Cabe alertar de que já vivemos momentos da supremacia dos conhecimentos científicos (e biológicos) em ciências humanas no século 19. No direito penal, tal período levou nos à Escola Positiva, com mais resultados maléficos a nosso campo de conhecimento do que benefícios.
Não podemos errar outra vez. Conhecemos a burocultura do Judiciário. A inteligência artificial pode se apresentar a panaceia para resolver o número excessivo de processos judiciais na justiça penal. Nós teremos juntos de defender que o instrumental da IA se exibe importante, mas que deixem intocado o papel do ser humano de compreensão do humano e da humanidade.
Há um grau de razão e sensibilidade (na feliz expressão de Jane Austen[8]) no processo de interpretação quanto ao comportamento, ou à obra humana (literária, artística, musical, dentre outras) que só nós podemos assimilar.
Essa dualidade do racional e da emoção que, em conjunto nos tocam e nos fazem entender o outro, se percebe por exemplo singelo. Vejam a beleza matemática e temporal da partitura transformar-se em sensação. Ouçamos, para testar a hipótese, a música de Johann Sebastian Bach Concerto for 2 Violins in D Minor, BWV 1043: II. Largo, ma non tanto. Cada qual – cada indivíduo (não divisível, portanto) – há de introspectar o que quero dizer.
[1] Este texto resume minha apresentação no encontro Inteligência artificial, direito e processo penal, em 31 de maio último, no Instituto de Estudos Culturalistas (I.E.C.), presidido pela Prof. Judith Martins Costa e pelo Prof. Miguel Reale Jr.
[2] Althusser, Louis. Iniciação à filosofia para não filósofos. Trad. R. C. Abilio. São Paulo: WMF/Martins Fontes, 2019, p. 109 e segs..
[3] A investigação do fato deve responder a sete perguntas: quem, que meios, o que, por que, como, onde e quando (Pitombo, Sérgio Marcos de Moraes.
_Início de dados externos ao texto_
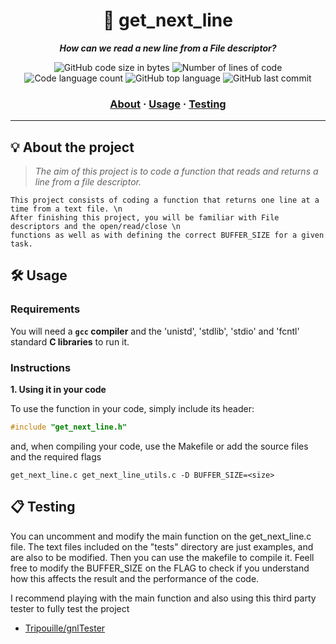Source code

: <h1 align="center">
	📖 get_next_line
</h1>

<p align="center">
	<b><i>How can we read a new line from a File descriptor?</i></b><br>
</p>

<p align="center">
	<img alt="GitHub code size in bytes" src="https://img.shields.io/github/languages/code-size/jaog1992/42Urduliz?label=Code%20size&color=lightblue" />
	<img alt="Number of lines of code" src="https://img.shields.io/tokei/lines/github/jaog1992/42Urduliz/get_next_line?label=Lines%20of%20code&color=critical" />
	<img alt="Code language count" src="https://img.shields.io/github/languages/count/jaog1992/42Urduliz?label=Languages&color=yellow" />
	<img alt="GitHub top language" src="https://img.shields.io/github/languages/top/jaog1992/42Urduliz?label=Top%20language&color=blue" />
	<img alt="GitHub last commit" src="https://img.shields.io/github/last-commit/jaog1992/42Urduliz/get_next_line?label=Last%20commit&color=green" />
</p>

<h3 align="center">
	<a href="#%EF%B8%8F-about">About</a>
	<span> · </span>
	<a href="#%EF%B8%8F-usage">Usage</a>
	<span> · </span>
	<a href="#-testing">Testing</a>
</h3>

---

## 💡 About the project

> _The aim of this project is to code a function that reads and returns a line from a file descriptor._

	This project consists of coding a function that returns one line at a time from a text file. \n
	After finishing this project, you will be familiar with File descriptors and the open/read/close \n
	functions as well as with defining the correct BUFFER_SIZE for a given task. 


## 🛠️ Usage

### Requirements

You will need a **`gcc` compiler** and the 'unistd', 'stdlib', 'stdio' and 'fcntl' standard **C libraries** to run it.

### Instructions

**1. Using it in your code**

To use the function in your code, simply include its header:

```C
#include "get_next_line.h"
```

and, when compiling your code, use the Makefile or add the source files and the required flags

```shell
get_next_line.c get_next_line_utils.c -D BUFFER_SIZE=<size>
```

## 📋 Testing

You can uncomment and modify the main function on the get_next_line.c file.
The text files included on the "tests" directory are just examples, and are also to be modified.
Then you can use the makefile to compile it. Feell free to modify the BUFFER_SIZE on the FLAG to check if you understand how this affects the result and the performance of the code.

I recommend playing with the main function and also using this third party tester to fully test the project

* [Tripouille/gnlTester](https://github.com/Tripouille/gnlTester)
Aulas de Processo Penal. São Paulo: impressão particular, 2003, p. 8);
[4] Nesse sentido, ver: Hoque, Faisal. Transcend – unlocking humanity in the age of AI. Nova Iorque/Nashville, Post Hill Press, 2025, p. 4 e segs..
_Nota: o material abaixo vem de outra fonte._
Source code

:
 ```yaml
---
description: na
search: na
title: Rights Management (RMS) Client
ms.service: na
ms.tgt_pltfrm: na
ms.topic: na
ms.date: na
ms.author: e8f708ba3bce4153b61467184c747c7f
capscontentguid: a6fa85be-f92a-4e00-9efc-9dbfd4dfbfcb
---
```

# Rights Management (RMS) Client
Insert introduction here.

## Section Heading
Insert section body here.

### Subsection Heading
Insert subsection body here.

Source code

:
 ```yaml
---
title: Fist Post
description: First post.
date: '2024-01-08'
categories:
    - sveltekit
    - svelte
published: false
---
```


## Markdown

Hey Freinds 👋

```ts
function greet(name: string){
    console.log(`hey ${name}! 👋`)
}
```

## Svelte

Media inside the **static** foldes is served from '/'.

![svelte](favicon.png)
[5] Bachelard, Gaston. Ensaio sobre o conhecimento aproximado. Trad. E. S. Abreu. Rio de Janeiro: Contraponto, 2004, p. 273 e segs..
[6] Wittgenstein, Ludwig. Tratado lógico-filosófico – investigações filosóficas. 2ª ed. Lisboa: Fund. C. Gulbenkian, 1995, p. 114, 5.6..
[7] Menção ao título da obra: Nietzsche, Friedrich. Humano demasiado humano. Trad. P. C. de Souza. São Paulo: Cia de Bolso, 2005.
[8] Título do clássico da literatura inglesa: Austen, Jane. Razão e sensibilidade. Trad. A. B. de Souza. São Paulo: Penguin-Companhia, 2012.